Enquanto Edgin e Holga são presos e Simon é exilado, Forge e Sofina escapam com o butim dos demais e usam seus espólios para subir na hierarquia social da cidade de Neverwinter. Mas quando Edgin e Holga retornam para recuperar o que era deles, fica claro que as intenções dos seus antigos companheiros eram bem mais sombrias do que o previsto. Isso força o resto do grupo a buscar a ajuda de outros indivíduos, como a druida Doric (Sophia Lillis) e o paladino Xenk (Regé-Jean Page).

Mesmo com essa história básica, Dungeons & Dragons: Honor Among Thieves funciona. A produção parece ter um respeito genuíno por todos os aspectos do material que está sendo adaptado, além de ânimo para fazer bem aquilo a que se propõe. O mundo em que a trama se passa é bem pesquisado e detalhado, com uma caracterização vibrante e divertida. Há também um esforço para que Faërun seja trazido à vida do modo mais interessante possível, empregando uma série de efeitos práticos extremamente charmosos, boa maquiagem e uma computação gráfica competente.

Mais do que isso, o filme tem uma empolgação sincera ao se aproximar do que é realmente uma aventura de D&D. Planos mirabolantes, combates frenéticos e uma pitada de grandiloquência conseguem balancear o humor descompromissado e alguns momentos de maior carga emocional, claramente emulando várias batidas narrativas que vemos em mesas de RPG por aí. E tudo isso sem descambar para uma série de tropos autorreferenciais que existiriam só para agradar os fãs.

Isso talvez não seria possível sem as boas atuações do seu elenco. Chris Pine é o coração do filme e nos traz um personagem que, mesmo familiar em seu arquétipo, é gostável e funciona bem para aquele universo. Michelle Rodriguez também foi uma grata surpresa, sendo central tanto para ação do filme quanto para os seus momentos mais emocionais. Mas, infelizmente, nem todos têm o mesmo destaque. Eu vejo potencial para outros personagens e acredito que o formato de filme não fez jus a eles; também gostaria de ter visto mais interações entre o grupo e uma exploração maior dos indivíduos, embora suponha que esse tipo de dinâmica funcionasse melhor em uma série.
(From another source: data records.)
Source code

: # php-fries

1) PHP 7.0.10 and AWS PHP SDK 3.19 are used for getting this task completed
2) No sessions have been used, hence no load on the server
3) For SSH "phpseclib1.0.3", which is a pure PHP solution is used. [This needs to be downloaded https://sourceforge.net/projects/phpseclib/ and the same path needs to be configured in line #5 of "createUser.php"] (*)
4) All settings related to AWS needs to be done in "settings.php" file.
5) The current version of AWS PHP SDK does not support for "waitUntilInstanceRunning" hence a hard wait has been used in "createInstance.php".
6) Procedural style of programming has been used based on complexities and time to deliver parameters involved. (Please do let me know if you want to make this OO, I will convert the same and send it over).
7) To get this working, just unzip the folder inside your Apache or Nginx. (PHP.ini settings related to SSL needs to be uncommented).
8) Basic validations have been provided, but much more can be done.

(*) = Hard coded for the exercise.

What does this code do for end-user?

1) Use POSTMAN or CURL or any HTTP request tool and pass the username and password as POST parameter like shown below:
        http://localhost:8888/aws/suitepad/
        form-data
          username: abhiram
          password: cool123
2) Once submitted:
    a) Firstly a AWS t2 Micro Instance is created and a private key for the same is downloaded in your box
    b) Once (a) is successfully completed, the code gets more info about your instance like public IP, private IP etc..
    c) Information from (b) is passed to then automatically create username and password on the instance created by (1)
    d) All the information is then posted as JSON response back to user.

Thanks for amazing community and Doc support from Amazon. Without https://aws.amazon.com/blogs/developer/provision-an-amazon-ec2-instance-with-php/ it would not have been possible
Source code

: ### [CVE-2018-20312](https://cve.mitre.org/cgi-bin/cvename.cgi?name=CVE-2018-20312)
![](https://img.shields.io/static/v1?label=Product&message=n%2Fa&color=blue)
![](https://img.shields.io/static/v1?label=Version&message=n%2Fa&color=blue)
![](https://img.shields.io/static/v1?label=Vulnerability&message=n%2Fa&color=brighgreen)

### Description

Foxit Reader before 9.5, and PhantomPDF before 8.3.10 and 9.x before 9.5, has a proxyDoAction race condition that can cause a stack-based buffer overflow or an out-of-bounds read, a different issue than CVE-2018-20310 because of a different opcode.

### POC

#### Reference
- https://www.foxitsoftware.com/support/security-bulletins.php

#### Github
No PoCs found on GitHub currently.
Digo isso porque, na sanha de querer mostrar uma grande variedade de locais e criaturas, o filme fica meio desconjuntado. As viagens de um lado para o outro falham em dar um senso adequado de escala para o mundo, o que teria sido solucionado com um formato que favorecesse mais esse tipo de narrativa – não é à toa que campanhas de D&D duram dezenas, ou até centenas de sessões. O espírito de um épico grandioso é prejudicado pela necessidade de contar tudo em pouco mais de duas horas, ainda que a produção faça o melhor uso possível de seu tempo, sem cair em morosidade.

De qualquer modo, a apresentação charmosa e descompromissada transforma o longa-metragem em uma experiência muito divertida. Dungeons & Dragons: Honor Among Thieves me soa como uma ode ao RPG de mesa, criado por pessoas que sabem o que estão fazendo e realmente entendem o que há de interessante no material original. Além disso, o filme tem tudo para agradar quem sente falta de uma alta-fantasia nos cinemas, algo raro nos dias de hoje. Esta produção mostra que há potencial na adaptação de RPGs para o cinema – se mais uma tentativa for feita, ela chegará com um pouco mais de otimismo.